# BRIEF
Your answer should be the full listing, copied word for word.
▬▬▬▬▬▬
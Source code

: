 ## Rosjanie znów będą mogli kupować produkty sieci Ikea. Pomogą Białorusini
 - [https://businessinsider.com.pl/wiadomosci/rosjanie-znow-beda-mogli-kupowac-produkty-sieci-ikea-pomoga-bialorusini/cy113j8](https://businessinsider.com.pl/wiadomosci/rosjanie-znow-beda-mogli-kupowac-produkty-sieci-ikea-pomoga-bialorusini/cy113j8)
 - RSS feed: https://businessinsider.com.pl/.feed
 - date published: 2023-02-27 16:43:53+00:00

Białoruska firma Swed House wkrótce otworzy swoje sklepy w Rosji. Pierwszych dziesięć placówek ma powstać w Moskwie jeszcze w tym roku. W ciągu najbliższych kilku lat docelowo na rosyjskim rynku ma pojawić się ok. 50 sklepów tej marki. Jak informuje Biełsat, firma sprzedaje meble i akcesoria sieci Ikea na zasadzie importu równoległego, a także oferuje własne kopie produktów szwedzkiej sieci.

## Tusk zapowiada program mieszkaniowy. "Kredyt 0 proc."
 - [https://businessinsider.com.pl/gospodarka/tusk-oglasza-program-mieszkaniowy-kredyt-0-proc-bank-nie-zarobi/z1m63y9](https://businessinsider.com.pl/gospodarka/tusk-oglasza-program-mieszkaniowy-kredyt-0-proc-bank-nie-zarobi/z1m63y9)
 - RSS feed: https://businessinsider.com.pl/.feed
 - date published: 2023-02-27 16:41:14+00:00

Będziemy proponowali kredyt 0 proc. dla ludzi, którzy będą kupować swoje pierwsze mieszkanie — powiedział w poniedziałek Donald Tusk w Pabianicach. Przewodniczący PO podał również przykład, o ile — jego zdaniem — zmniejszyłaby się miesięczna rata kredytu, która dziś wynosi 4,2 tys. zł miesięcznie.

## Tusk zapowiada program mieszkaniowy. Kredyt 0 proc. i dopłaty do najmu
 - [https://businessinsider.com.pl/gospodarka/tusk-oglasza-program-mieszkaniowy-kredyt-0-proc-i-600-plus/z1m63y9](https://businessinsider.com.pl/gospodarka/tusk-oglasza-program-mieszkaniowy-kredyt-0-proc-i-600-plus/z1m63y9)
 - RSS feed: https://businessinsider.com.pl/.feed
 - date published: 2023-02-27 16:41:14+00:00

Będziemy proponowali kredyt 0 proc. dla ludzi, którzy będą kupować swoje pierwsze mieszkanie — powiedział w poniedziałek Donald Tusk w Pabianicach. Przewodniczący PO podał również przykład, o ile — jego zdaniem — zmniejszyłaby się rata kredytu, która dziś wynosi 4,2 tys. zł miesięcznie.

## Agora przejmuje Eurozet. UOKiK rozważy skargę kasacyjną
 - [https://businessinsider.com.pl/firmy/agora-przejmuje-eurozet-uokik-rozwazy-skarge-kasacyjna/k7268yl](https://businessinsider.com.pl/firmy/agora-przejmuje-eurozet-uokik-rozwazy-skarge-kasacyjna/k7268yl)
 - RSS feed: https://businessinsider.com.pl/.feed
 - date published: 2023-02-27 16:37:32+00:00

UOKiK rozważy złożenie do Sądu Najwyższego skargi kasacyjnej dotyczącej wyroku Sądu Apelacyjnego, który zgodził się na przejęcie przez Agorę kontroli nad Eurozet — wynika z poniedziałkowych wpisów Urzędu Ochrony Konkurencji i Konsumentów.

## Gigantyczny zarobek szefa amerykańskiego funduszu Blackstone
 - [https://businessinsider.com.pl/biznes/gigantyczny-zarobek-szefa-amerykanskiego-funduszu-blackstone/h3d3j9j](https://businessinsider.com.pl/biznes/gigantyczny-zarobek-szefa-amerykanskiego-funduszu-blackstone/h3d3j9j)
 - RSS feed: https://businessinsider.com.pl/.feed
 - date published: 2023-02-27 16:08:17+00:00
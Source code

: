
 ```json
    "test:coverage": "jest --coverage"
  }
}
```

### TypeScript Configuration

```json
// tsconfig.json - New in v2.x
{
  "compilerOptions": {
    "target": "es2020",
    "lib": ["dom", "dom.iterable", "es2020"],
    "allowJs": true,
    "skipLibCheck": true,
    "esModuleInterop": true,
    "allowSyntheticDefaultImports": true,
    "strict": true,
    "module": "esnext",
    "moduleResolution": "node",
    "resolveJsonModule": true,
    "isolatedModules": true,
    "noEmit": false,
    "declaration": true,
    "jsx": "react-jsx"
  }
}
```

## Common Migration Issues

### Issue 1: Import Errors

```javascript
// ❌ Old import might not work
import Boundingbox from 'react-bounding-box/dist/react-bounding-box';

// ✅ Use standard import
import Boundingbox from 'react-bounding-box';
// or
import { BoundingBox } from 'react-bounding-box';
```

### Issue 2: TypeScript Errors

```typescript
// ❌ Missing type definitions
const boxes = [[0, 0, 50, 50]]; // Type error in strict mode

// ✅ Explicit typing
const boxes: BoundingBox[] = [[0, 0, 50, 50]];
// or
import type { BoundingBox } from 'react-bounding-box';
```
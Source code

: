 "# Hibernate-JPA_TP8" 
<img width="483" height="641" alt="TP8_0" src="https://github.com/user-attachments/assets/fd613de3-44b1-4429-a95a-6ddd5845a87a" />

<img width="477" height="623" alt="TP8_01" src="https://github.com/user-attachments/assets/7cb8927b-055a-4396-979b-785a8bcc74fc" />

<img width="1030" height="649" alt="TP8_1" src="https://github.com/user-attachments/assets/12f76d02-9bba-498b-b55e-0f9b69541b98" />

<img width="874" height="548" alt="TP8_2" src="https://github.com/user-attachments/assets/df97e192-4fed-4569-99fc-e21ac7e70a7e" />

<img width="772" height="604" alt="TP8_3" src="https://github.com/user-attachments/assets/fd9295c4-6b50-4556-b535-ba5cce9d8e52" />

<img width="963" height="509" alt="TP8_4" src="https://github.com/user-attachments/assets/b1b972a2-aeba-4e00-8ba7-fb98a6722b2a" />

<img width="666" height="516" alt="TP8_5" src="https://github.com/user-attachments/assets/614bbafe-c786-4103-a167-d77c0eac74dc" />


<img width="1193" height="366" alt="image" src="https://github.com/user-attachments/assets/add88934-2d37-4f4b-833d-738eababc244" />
▬▬▬▬▬▬
# RESPONSE BOX
Source code

: ## Rosjanie znów będą mogli kupować produkty sieci Ikea. Pomogą Białorusini
 - [https://businessinsider.com.pl/wiadomosci/rosjanie-znow-beda-mogli-kupowac-produkty-sieci-ikea-pomoga-bialorusini/cy113j8](https://businessinsider.com.pl/wiadomosci/rosjanie-znow-beda-mogli-kupowac-produkty-sieci-ikea-pomoga-bialorusini/cy113j8)
 - RSS feed: https://businessinsider.com.pl/.feed
 - date published: 2023-02-27 16:43:53+00:00

Białoruska firma Swed House wkrótce otworzy swoje sklepy w Rosji. Pierwszych dziesięć placówek ma powstać w Moskwie jeszcze w tym roku. W ciągu najbliższych kilku lat docelowo na rosyjskim rynku ma pojawić się ok. 50 sklepów tej marki. Jak informuje Biełsat, firma sprzedaje meble i akcesoria sieci Ikea na zasadzie importu równoległego, a także oferuje własne kopie produktów szwedzkiej sieci.

## Tusk zapowiada program mieszkaniowy. "Kredyt 0 proc."
 - [https://businessinsider.com.pl/gospodarka/tusk-oglasza-program-mieszkaniowy-kredyt-0-proc-bank-nie-zarobi/z1m63y9](https://businessinsider.com.pl/gospodarka/tusk-oglasza-program-mieszkaniowy-kredyt-0-proc-bank-nie-zarobi/z1m63y9)
 - RSS feed: https://businessinsider.com.pl/.feed
 - date published: 2023-02-27 16:41:14+00:00

Będziemy proponowali kredyt 0 proc. dla ludzi, którzy będą kupować swoje pierwsze mieszkanie — powiedział w poniedziałek Donald Tusk w Pabianicach. Przewodniczący PO podał również przykład, o ile — jego zdaniem — zmniejszyłaby się miesięczna rata kredytu, która dziś wynosi 4,2 tys. zł miesięcznie.

## Tusk zapowiada program mieszkaniowy. Kredyt 0 proc. i dopłaty do najmu
 - [https://businessinsider.com.pl/gospodarka/tusk-oglasza-program-mieszkaniowy-kredyt-0-proc-i-600-plus/z1m63y9](https://businessinsider.com.pl/gospodarka/tusk-oglasza-program-mieszkaniowy-kredyt-0-proc-i-600-plus/z1m63y9)
 - RSS feed: https://businessinsider.com.pl/.feed
 - date published: 2023-02-27 16:41:14+00:00

Będziemy proponowali kredyt 0 proc. dla ludzi, którzy będą kupować swoje pierwsze mieszkanie — powiedział w poniedziałek Donald Tusk w Pabianicach. Przewodniczący PO podał również przykład, o ile — jego zdaniem — zmniejszyłaby się rata kredytu, która dziś wynosi 4,2 tys. zł miesięcznie.

## Agora przejmuje Eurozet. UOKiK rozważy skargę kasacyjną
 - [https://businessinsider.com.pl/firmy/agora-przejmuje-eurozet-uokik-rozwazy-skarge-kasacyjna/k7268yl](https://businessinsider.com.pl/firmy/agora-przejmuje-eurozet-uokik-rozwazy-skarge-kasacyjna/k7268yl)
 - RSS feed: https://businessinsider.com.pl/.feed
 - date published: 2023-02-27 16:37:32+00:00

UOKiK rozważy złożenie do Sądu Najwyższego skargi kasacyjnej dotyczącej wyroku Sądu Apelacyjnego, który zgodził się na przejęcie przez Agorę kontroli nad Eurozet — wynika z poniedziałkowych wpisów Urzędu Ochrony Konkurencji i Konsumentów.

## Gigantyczny zarobek szefa amerykańskiego funduszu Blackstone
 - [https://businessinsider.com.pl/biznes/gigantyczny-zarobek-szefa-amerykanskiego-funduszu-blackstone/h3d3j9j](https://businessinsider.com.pl/biznes/gigantyczny-zarobek-szefa-amerykanskiego-funduszu-blackstone/h3d3j9j)
 - RSS feed: https://businessinsider.com.pl/.feed
 - date published: 2023-02-27 16:08:17+00:00
Source code

:
 ```json
    "test:coverage": "jest --coverage"
  }
}
```

### TypeScript Configuration

```json
// tsconfig.json - New in v2.x
{
  "compilerOptions": {
    "target": "es2020",
    "lib": ["dom", "dom.iterable", "es2020"],
    "allowJs": true,
    "skipLibCheck": true,
    "esModuleInterop": true,
    "allowSyntheticDefaultImports": true,
    "strict": true,
    "module": "esnext",
    "moduleResolution": "node",
    "resolveJsonModule": true,
    "isolatedModules": true,
    "noEmit": false,
    "declaration": true,
    "jsx": "react-jsx"
  }
}
```

## Common Migration Issues

### Issue 1: Import Errors

```javascript
// ❌ Old import might not work
import Boundingbox from 'react-bounding-box/dist/react-bounding-box';

// ✅ Use standard import
import Boundingbox from 'react-bounding-box';
// or
import { BoundingBox } from 'react-bounding-box';
```

### Issue 2: TypeScript Errors

```typescript
// ❌ Missing type definitions
const boxes = [[0, 0, 50, 50]]; // Type error in strict mode

// ✅ Explicit typing
const boxes: BoundingBox[] = [[0, 0, 50, 50]];
// or
import type { BoundingBox } from 'react-bounding-box';
```
Source code

: "# Hibernate-JPA_TP8" 
<img width="483" height="641" alt="TP8_0" src="https://github.com/user-attachments/assets/fd613de3-44b1-4429-a95a-6ddd5845a87a" />

<img width="477" height="623" alt="TP8_01" src="https://github.com/user-attachments/assets/7cb8927b-055a-4396-979b-785a8bcc74fc" />

<img width="1030" height="649" alt="TP8_1" src="https://github.com/user-attachments/assets/12f76d02-9bba-498b-b55e-0f9b69541b98" />

<img width="874" height="548" alt="TP8_2" src="https://github.com/user-attachments/assets/df97e192-4fed-4569-99fc-e21ac7e70a7e" />

<img width="772" height="604" alt="TP8_3" src="https://github.com/user-attachments/assets/fd9295c4-6b50-4556-b535-ba5cce9d8e52" />

<img width="963" height="509" alt="TP8_4" src="https://github.com/user-attachments/assets/b1b972a2-aeba-4e00-8ba7-fb98a6722b2a" />

<img width="666" height="516" alt="TP8_5" src="https://github.com/user-attachments/assets/614bbafe-c786-4103-a167-d77c0eac74dc" />


<img width="1193" height="366" alt="image" src="https://github.com/user-attachments/assets/add88934-2d37-4f4b-833d-738eababc244" />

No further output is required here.